The domain of definition of the function
`f(x)=sin^(-1)((x-3)/(2))-log_(10)(4-x)` , is

To find the domain of the function \( f(x) = \sin^{-1}\left(\frac{x-3}{2}\right) - \log_{10}(4-x) \), we need to ensure that both parts of the function are defined. ### Step 1: Determine the domain for \( \sin^{-1}\left(\frac{x-3}{2}\right) \) The function \( \sin^{-1}(y) \) is defined for \( y \) in the interval \([-1, 1]\). Therefore, we need to solve the inequality: \[ -1 \leq \frac{x-3}{2} \leq 1 \] #### Solving the left part of the inequality: \[ -1 \leq \frac{x-3}{2} \] Multiplying both sides by 2: \[ -2 \leq x - 3 \] Adding 3 to both sides: \[ 1 \leq x \quad \text{or} \quad x \geq 1 \] #### Solving the right part of the inequality: \[ \frac{x-3}{2} \leq 1 \] Multiplying both sides by 2: \[ x - 3 \leq 2 \] Adding 3 to both sides: \[ x \leq 5 \] ### Step 2: Combine the results from the first part From the first part, we have: \[ 1 \leq x \leq 5 \] ### Step 3: Determine the domain for \( -\log_{10}(4-x) \) The logarithmic function \( \log_{10}(y) \) is defined for \( y > 0 \).

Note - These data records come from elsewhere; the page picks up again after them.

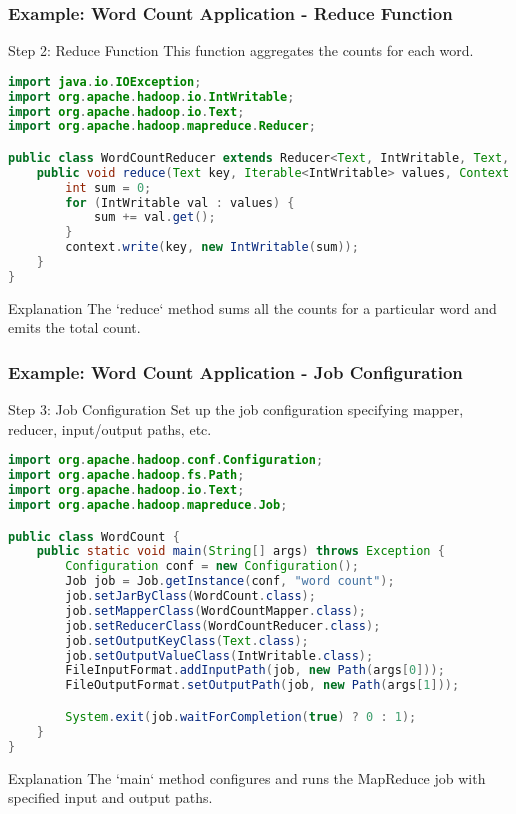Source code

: \documentclass[aspectratio=169]{beamer}
\begin{document}
\begin{frame}[fragile]
    \frametitle{Example: Word Count Application - Reduce Function}
    \begin{block}{Step 2: Reduce Function}
        This function aggregates the counts for each word.
    \end{block}
    
    \begin{lstlisting}[language=Java]
import java.io.IOException;
import org.apache.hadoop.io.IntWritable;
import org.apache.hadoop.io.Text;
import org.apache.hadoop.mapreduce.Reducer;

public class WordCountReducer extends Reducer<Text, IntWritable, Text, IntWritable> {
    public void reduce(Text key, Iterable<IntWritable> values, Context context) throws IOException, InterruptedException {
        int sum = 0;
        for (IntWritable val : values) {
            sum += val.get();
        }
        context.write(key, new IntWritable(sum));
    }
}
    \end{lstlisting}
    
    \begin{block}{Explanation}
        The `reduce` method sums all the counts for a particular word and emits the total count.
    \end{block}
\end{frame}

\begin{frame}[fragile]
    \frametitle{Example: Word Count Application - Job Configuration}
    \begin{block}{Step 3: Job Configuration}
        Set up the job configuration specifying mapper, reducer, input/output paths, etc.
    \end{block}
    
    \begin{lstlisting}[language=Java]
import org.apache.hadoop.conf.Configuration;
import org.apache.hadoop.fs.Path;
import org.apache.hadoop.io.Text;
import org.apache.hadoop.mapreduce.Job;

public class WordCount {
    public static void main(String[] args) throws Exception {
        Configuration conf = new Configuration();
        Job job = Job.getInstance(conf, "word count");
        job.setJarByClass(WordCount.class);
        job.setMapperClass(WordCountMapper.class);
        job.setReducerClass(WordCountReducer.class);
        job.setOutputKeyClass(Text.class);
        job.setOutputValueClass(IntWritable.class);
        FileInputFormat.addInputPath(job, new Path(args[0]));
        FileOutputFormat.setOutputPath(job, new Path(args[1]));

        System.exit(job.waitForCompletion(true) ? 0 : 1);
    }
}
    \end{lstlisting}
    
    \begin{block}{Explanation}
        The `main` method configures and runs the MapReduce job with specified input and output paths.
    \end{block}
\end{frame}
\end{document}
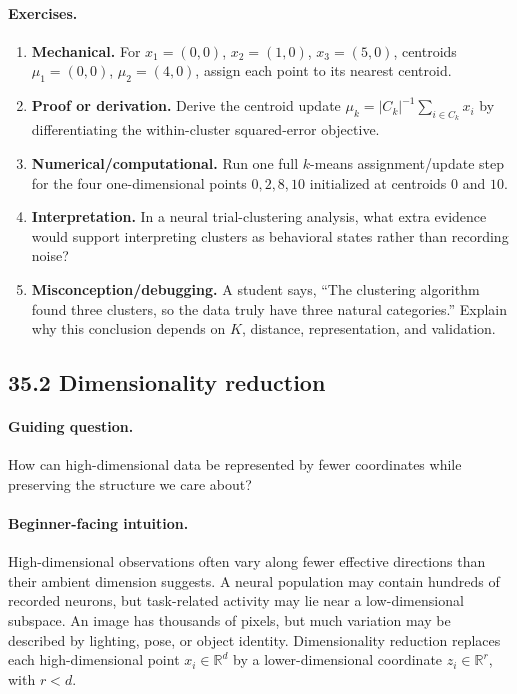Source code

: \paragraph{Exercises.}
\begin{enumerate}[label=\textbf{35.1.\arabic*.}, leftmargin=*]
\item \textbf{Mechanical.} For \(x_1=(0,0)\), \(x_2=(1,0)\), \(x_3=(5,0)\), centroids \(\mu_1=(0,0)\), \(\mu_2=(4,0)\), assign each point to its nearest centroid.
\item \textbf{Proof or derivation.} Derive the centroid update \(\mu_k=|C_k|^{-1}\sum_{i\in C_k}x_i\) by differentiating the within-cluster squared-error objective.
\item \textbf{Numerical/computational.} Run one full \(k\)-means assignment/update step for the four one-dimensional points \(0,2,8,10\) initialized at centroids \(0\) and \(10\).
\item \textbf{Interpretation.} In a neural trial-clustering analysis, what extra evidence would support interpreting clusters as behavioral states rather than recording noise?
\item \textbf{Misconception/debugging.} A student says, ``The clustering algorithm found three clusters, so the data truly have three natural categories.'' Explain why this conclusion depends on \(K\), distance, representation, and validation.
\end{enumerate}

\subsection{35.2 Dimensionality reduction}

\paragraph{Guiding question.}
How can high-dimensional data be represented by fewer coordinates while preserving the structure we care about?

\paragraph{Beginner-facing intuition.}
High-dimensional observations often vary along fewer effective directions than their ambient dimension suggests. A neural population may contain hundreds of recorded neurons, but task-related activity may lie near a low-dimensional subspace. An image has thousands of pixels, but much variation may be described by lighting, pose, or object identity. Dimensionality reduction replaces each high-dimensional point \(x_i\in\mathbb R^d\) by a lower-dimensional coordinate \(z_i\in\mathbb R^r\), with \(r<d\).

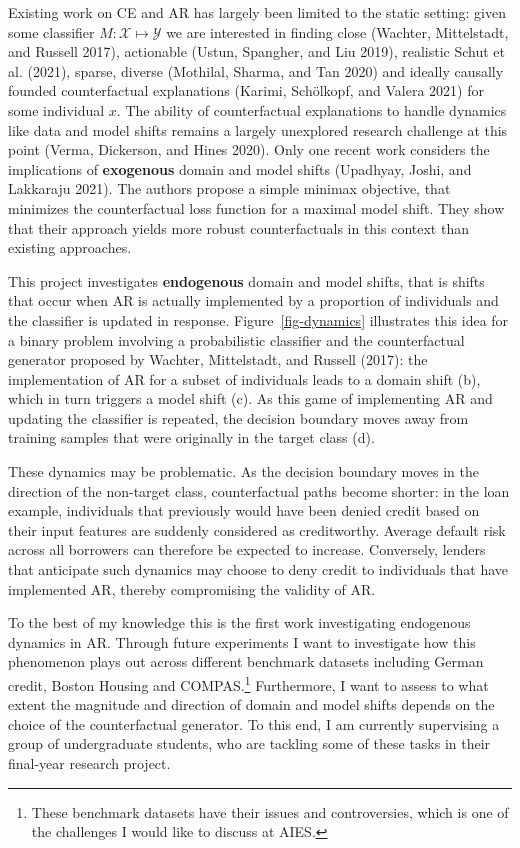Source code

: \documentclass[
  sigconf]{acmart}
\begin{document}
Existing work on CE and AR has largely been limited to the static
setting: given some classifier \(M: \mathcal{X} \mapsto \mathcal{Y}\) we
are interested in finding close (Wachter, Mittelstadt, and Russell
2017), actionable (Ustun, Spangher, and Liu 2019), realistic Schut et
al. (2021), sparse, diverse (Mothilal, Sharma, and Tan 2020) and ideally
causally founded counterfactual explanations (Karimi, Schölkopf, and
Valera 2021) for some individual \(x\). The ability of counterfactual
explanations to handle dynamics like data and model shifts remains a
largely unexplored research challenge at this point (Verma, Dickerson,
and Hines 2020). Only one recent work considers the implications of
\textbf{exogenous} domain and model shifts (Upadhyay, Joshi, and
Lakkaraju 2021). The authors propose a simple minimax objective, that
minimizes the counterfactual loss function for a maximal model shift.
They show that their approach yields more robust counterfactuals in this
context than existing approaches.

This project investigates \textbf{endogenous} domain and model shifts,
that is shifts that occur when AR is actually implemented by a
proportion of individuals and the classifier is updated in response.
Figure~\ref{fig-dynamics} illustrates this idea for a binary problem
involving a probabilistic classifier and the counterfactual generator
proposed by Wachter, Mittelstadt, and Russell (2017): the implementation
of AR for a subset of individuals leads to a domain shift (b), which in
turn triggers a model shift (c). As this game of implementing AR and
updating the classifier is repeated, the decision boundary moves away
from training samples that were originally in the target class (d).

These dynamics may be problematic. As the decision boundary moves in the
direction of the non-target class, counterfactual paths become shorter:
in the loan example, individuals that previously would have been denied
credit based on their input features are suddenly considered as
creditworthy. Average default risk across all borrowers can therefore be
expected to increase. Conversely, lenders that anticipate such dynamics
may choose to deny credit to individuals that have implemented AR,
thereby compromising the validity of AR.

To the best of my knowledge this is the first work investigating
endogenous dynamics in AR. Through future experiments I want to
investigate how this phenomenon plays out across different benchmark
datasets including German credit, Boston Housing and COMPAS.\footnote{These
  benchmark datasets have their issues and controversies, which is one
  of the challenges I would like to discuss at AIES.} Furthermore, I
want to assess to what extent the magnitude and direction of domain and
model shifts depends on the choice of the counterfactual generator. To
this end, I am currently supervising a group of undergraduate students,
who are tackling some of these tasks in their final-year research
project.
\end{document}
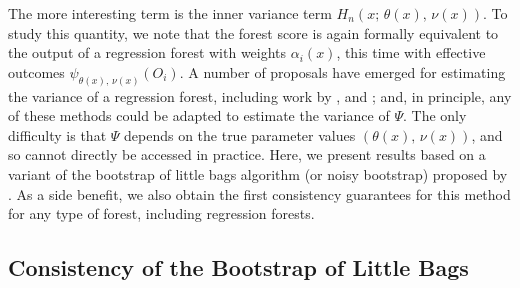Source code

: \documentclass[aos]{imsart}
\theoremstyle{plain}
\theoremstyle{definition}
\theoremstyle{remark}
\begin{document}
\begin{CJK}{UTF8}{gbsn}
The more interesting term is the inner variance term $H_n(x; \, \theta(x), \, \nu(x))$. To
study this quantity, we note that the forest score
is again formally equivalent to the output of a regression forest with weights
$\alpha_i(x)$, this time with effective outcomes $\psi_{\theta(x), \, \nu(x)}(O_i)$.
A number of proposals have emerged for estimating the variance of a regression
forest, including work by \citet{sexton2009standard}, \citet{mentch2016quantifying}
and \citet{wager2014confidence}; and, in principle, any of these methods could be
adapted to estimate the variance of $\Psi$. The only difficulty is that $\Psi$ depends
on the true parameter values $(\theta(x), \, \nu(x))$, and so cannot directly be
accessed in practice.
Here, we present results based on a variant of the bootstrap of little bags algorithm (or noisy bootstrap) proposed
by \citet{sexton2009standard}. As a side benefit, we also obtain the first consistency guarantees for
this method for any type of forest, including regression forests.


\subsection{Consistency of the Bootstrap of Little Bags}
\label{sec:blb}


\end{CJK}
\end{document}
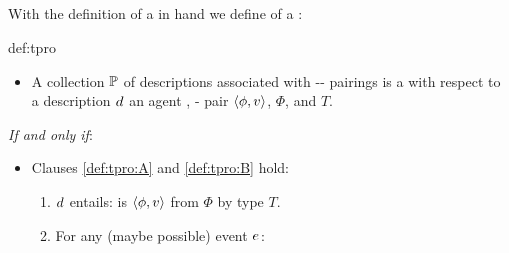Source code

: \subsection{}
\label{sec:tpros}


\begin{note}
  With the definition of a  in hand we define \emph{\tpro{}} of a \torN{}:

  \begin{rdefinition}{def:tpro}{}%
    \vspace{-\baselineskip}
    \begin{itemize}
    \item
      A collection \(\mathbb{P}\) of descriptions associated with -- pairings is a \emph{\tpro{}} with respect to a description \(d\sb{}\) an agent \vAgent{}, - pair \(\langle\phi, v\rangle\), \pool{} \(\Phi\), and \torNa{} \(T\).
    \end{itemize}

    \emph{If and only if}:

    \begin{itemize}
    \item
      Clauses \ref{def:tpro:A} and \ref{def:tpro:B} hold:

      \begin{enumerate}[label=\Alph*., ref=\Alph*]
      \item
        \label{def:tpro:A}
        \(d\sb{}\) entails: \vAgent{} is \tCV{} \(\langle\phi, v\rangle\) from \(\Phi\) by type \(T\).
      \item
        \label{def:tpro:B}
        For any (maybe possible) event \(e\sb{}\):
      \end{enumerate}
    \end{itemize}
    \vspace{-\baselineskip}
  \end{rdefinition}


\end{note}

Therefore, we need: \[ 4 - x > 0 \] This simplifies to: \[ x < 4 \] ### Step 4: Combine the results from both parts Now we combine the two conditions: 1. From \( \sin^{-1}\left(\frac{x-3}{2}\right) \): \( 1 \leq x \leq 5 \) 2. From \( -\log_{10}(4-x) \): \( x < 4 \) The intersection of these two conditions is: \[ 1 \leq x < 4 \] ### Final Domain Thus, the domain of the function \( f(x) \) is: \[ [1, 4) \]